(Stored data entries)
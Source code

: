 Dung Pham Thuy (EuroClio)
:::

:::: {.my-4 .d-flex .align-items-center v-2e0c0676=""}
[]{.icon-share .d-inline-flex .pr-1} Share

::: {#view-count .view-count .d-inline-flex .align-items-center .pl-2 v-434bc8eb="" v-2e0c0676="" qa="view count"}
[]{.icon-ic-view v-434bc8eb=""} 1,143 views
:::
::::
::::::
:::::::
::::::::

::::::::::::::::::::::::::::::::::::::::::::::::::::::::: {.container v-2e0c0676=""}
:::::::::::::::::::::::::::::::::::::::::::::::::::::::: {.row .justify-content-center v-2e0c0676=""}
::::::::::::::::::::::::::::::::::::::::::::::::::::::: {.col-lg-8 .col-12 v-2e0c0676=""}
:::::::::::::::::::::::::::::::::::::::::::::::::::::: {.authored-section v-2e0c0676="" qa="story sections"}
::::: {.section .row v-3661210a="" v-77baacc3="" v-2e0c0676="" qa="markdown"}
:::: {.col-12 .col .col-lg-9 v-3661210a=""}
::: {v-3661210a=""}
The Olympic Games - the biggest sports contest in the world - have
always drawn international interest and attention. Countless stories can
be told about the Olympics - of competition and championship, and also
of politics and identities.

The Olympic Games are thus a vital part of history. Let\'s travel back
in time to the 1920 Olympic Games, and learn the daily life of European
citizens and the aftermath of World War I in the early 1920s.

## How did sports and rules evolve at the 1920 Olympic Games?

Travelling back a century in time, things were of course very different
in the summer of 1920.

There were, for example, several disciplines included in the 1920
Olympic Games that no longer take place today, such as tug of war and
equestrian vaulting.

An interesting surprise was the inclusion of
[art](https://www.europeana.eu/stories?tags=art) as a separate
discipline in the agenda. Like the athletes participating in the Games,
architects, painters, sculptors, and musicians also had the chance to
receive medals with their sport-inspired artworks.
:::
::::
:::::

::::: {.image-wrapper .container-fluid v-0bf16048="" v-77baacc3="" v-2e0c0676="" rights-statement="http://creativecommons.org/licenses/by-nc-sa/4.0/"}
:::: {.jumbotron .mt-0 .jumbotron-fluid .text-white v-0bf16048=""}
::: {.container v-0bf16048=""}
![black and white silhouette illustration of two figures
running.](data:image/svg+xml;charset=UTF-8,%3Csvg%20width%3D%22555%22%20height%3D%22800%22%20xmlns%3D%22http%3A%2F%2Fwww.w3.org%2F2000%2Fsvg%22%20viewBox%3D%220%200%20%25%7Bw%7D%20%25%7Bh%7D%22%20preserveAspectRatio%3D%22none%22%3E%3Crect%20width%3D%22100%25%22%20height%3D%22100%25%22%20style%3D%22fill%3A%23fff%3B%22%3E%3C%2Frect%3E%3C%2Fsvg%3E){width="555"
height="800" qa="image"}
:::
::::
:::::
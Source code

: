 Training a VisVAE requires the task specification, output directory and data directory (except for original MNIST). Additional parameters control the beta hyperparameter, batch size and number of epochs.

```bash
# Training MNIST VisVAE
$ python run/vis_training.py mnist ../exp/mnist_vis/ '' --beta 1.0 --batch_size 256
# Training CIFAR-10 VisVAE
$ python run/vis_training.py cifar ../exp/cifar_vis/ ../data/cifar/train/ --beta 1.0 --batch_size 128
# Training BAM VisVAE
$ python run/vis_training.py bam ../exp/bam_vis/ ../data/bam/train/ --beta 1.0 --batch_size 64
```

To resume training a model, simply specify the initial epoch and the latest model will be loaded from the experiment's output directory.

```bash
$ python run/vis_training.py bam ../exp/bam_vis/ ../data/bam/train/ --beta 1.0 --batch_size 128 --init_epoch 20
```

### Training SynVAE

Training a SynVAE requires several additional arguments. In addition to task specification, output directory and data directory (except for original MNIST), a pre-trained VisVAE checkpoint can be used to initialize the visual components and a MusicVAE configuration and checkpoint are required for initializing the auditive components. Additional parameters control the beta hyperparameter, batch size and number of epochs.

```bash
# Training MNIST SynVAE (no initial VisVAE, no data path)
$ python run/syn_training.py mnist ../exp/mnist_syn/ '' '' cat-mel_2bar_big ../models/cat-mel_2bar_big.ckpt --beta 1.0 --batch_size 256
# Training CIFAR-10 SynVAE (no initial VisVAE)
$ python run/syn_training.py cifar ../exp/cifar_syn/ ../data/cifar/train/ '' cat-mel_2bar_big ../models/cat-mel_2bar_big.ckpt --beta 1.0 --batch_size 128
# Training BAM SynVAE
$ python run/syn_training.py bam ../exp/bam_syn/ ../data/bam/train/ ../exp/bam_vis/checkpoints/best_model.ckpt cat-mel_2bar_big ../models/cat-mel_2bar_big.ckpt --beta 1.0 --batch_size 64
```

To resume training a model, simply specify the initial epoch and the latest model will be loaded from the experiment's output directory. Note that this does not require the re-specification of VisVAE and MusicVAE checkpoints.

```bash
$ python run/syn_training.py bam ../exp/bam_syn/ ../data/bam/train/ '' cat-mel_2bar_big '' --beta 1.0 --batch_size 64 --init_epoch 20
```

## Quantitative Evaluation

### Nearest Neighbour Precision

- _WHAT YOU HAVE TO DO_
Now copy each line of the entries that mentions "Additional".

- _ANSWER TO THIS EXERCISE_
: Training a VisVAE requires the task specification, output directory and data directory (except for original MNIST). Additional parameters control the beta hyperparameter, batch size and number of epochs.
Training a SynVAE requires several additional arguments. In addition to task specification, output directory and data directory (except for original MNIST), a pre-trained VisVAE checkpoint can be used to initialize the visual components and a MusicVAE configuration and checkpoint are required for initializing the auditive components. Additional parameters control the beta hyperparameter, batch size and number of epochs.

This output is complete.